Laki was aware of the importance of his art and architecture for future generations. He was aware of the need to sustain Diyabubula. The activities below are what Laki encouraged his guests to engage in. We have given it some structure and made it easy for you to join.
Activities at Diyabubula
• Walk on the ‘’Healing Path’’
Nature heals, physically, mentally, and emotionally. The forest captures the positive energy of the Universe. Absorb this as you walk in quiet contemplation on the path that we have designed.
Absorb the wisdom of the forest, understand the bio diversity of the land, while reflecting on Lakis art and sculptures in this extra-ordinary and beautiful Diyabubula.
• Spot the birds, the butterflies and the dragonflies and be part of Diyabubula’s ongoing project documenting the flora and fauna
• Take time to draw, paint, sketch at Laki’s studio. “We are all artists’’ said Laki ‘’ only a few of us know this’’
• Just sit on Lakis Terrace, under a tree or on a rock, and let your mind wonder, or let your mind be still. In our busy world we rarely get this chance to ‘’ Just Be’’
Bird Watching at Diyabubula
Diyabubula is an “armchair bird watchers” paradise. A lot of birds are resident in Diyabubula. Others are migratory birds, from the Northern Hemisphere, flying South, helped by the North-East monsoon. Each year, these birds spend the winter at Diyabubula where they enjoy the abundance of food and the warm climate.
Art & Architecture – Excursions
Dambulla – the cave temple
The largest and best preserved cave temple complex in Sri Lanka, this UNESCO world heritage site has caves under a vast overhanging rock with intricately painted ceilings and Buddha statues in different postures.
Sigiriya – painting rock art, fortress architecture and landscape
Sigiriya is a UNESCO world heritage site dominated by a massive rock on top of which King Kasyapa built his fortress and palace. He decorated the walls with frescos, including the famous heavenly maidens.

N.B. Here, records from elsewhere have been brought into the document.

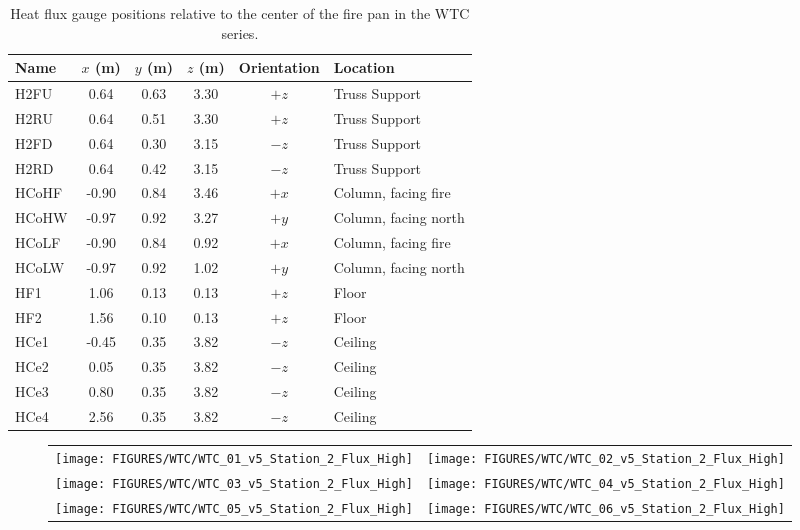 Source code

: \begin{table}[h!]
\caption{Heat flux gauge positions relative to the center of the fire pan in the WTC series.}
\begin{center}
\begin{tabular}{|l|c|c|c|c|l|}
\hline
Name    & $x$ (m)   & $y$ (m) & $z$ (m)   & Orientation  & Location  \\ \hline \hline
H2FU    & 0.64      & 0.63    & 3.30      &     $+z$     & Truss Support         \\ \hline
H2RU    & 0.64      & 0.51    & 3.30      &     $+z$     & Truss Support          \\ \hline
H2FD    & 0.64      & 0.30    & 3.15      &     $-z$     & Truss Support          \\ \hline
H2RD    & 0.64      & 0.42    & 3.15      &     $-z$     & Truss Support          \\ \hline
HCoHF   & -0.90     & 0.84    & 3.46      &     $+x$     & Column, facing fire          \\ \hline
HCoHW   & -0.97     & 0.92    & 3.27      &     $+y$     & Column, facing north          \\ \hline
HCoLF   & -0.90     & 0.84    & 0.92      &     $+x$     & Column, facing fire          \\ \hline
HCoLW   & -0.97     & 0.92    & 1.02      &     $+y$     & Column, facing north          \\ \hline
HF1     & 1.06      & 0.13    & 0.13      &     $+z$     & Floor          \\ \hline
HF2     & 1.56      & 0.10    & 0.13      &     $+z$     & Floor          \\ \hline
HCe1    & -0.45     & 0.35    & 3.82      &     $-z$     & Ceiling          \\ \hline
HCe2    &  0.05     & 0.35    & 3.82      &     $-z$     & Ceiling          \\ \hline
HCe3    &  0.80     & 0.35    & 3.82      &     $-z$     & Ceiling          \\ \hline
HCe4    &  2.56     & 0.35    & 3.82      &     $-z$     & Ceiling          \\ \hline
\end{tabular}
\end{center}
\label{WTC_Gauges}
\end{table}

\begin{figure}[p]
\begin{tabular*}{\textwidth}{l@{\extracolsep{\fill}}r}
\texttt{[image: FIGURES/WTC/WTC\_01\_v5\_Station\_2\_Flux\_High]} &
\texttt{[image: FIGURES/WTC/WTC\_02\_v5\_Station\_2\_Flux\_High]} \\
\texttt{[image: FIGURES/WTC/WTC\_03\_v5\_Station\_2\_Flux\_High]} &
\texttt{[image: FIGURES/WTC/WTC\_04\_v5\_Station\_2\_Flux\_High]} \\
\texttt{[image: FIGURES/WTC/WTC\_05\_v5\_Station\_2\_Flux\_High]} &
\texttt{[image: FIGURES/WTC/WTC\_06\_v5\_Station\_2\_Flux\_High]}
\end{tabular*}
\label{NIST_WTC_Station_2_Flux_High}
\end{figure}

Polonnaruwa – ancient city
Also an UNESCO world heritage site, the ancient city of Polonnaruwa remains one of the best planned archeological sites in Sri Lanka It includes the great lake Parakrama Samudraya, a testimony to Sri Lanka’s ancient irrigation systems.
Wilderness and National forests
Rose Quartz Mountain
Situated deep in the jungle, the Iron Wood Forest and Rose Quartz mountain range (Namal Uyana) is considered one of the oldest & largest rock outcrops in South Asia. The seven mountains are situated 180 to 300 meters above sea level and, according to archaeological research findings, the pink quartz dates back more than 550 million years.
Minneriya National Park
During the dry season (from July to October), the Minneriya Wildlife sanctuary is a feeding ground for elephants, and herds of up to 200 elephants start to gather there.Lonely Planet has ranked this “gathering” of elephants as the 6th greatest wildlife spectacle in the world.
Ritigala Forest Reserve
An ancient Buddhist monastery and mountain range, Ritigala is a forest reserve with medicinal herbs, ruins and rock inscriptions dating back to the 1st century BC. At the summit of the mountain range is a patch of vegetation with healing herbs, distinct from the dry-zone flora of the lower slopes. This gives rise to the legend that it was a chunk of earth from the Himalayas dropped by Lord Hanuman as he carried the earth with medicinal herbs for Lord Rama’s brother Lakshmana, as written in the ‘Ramayana’.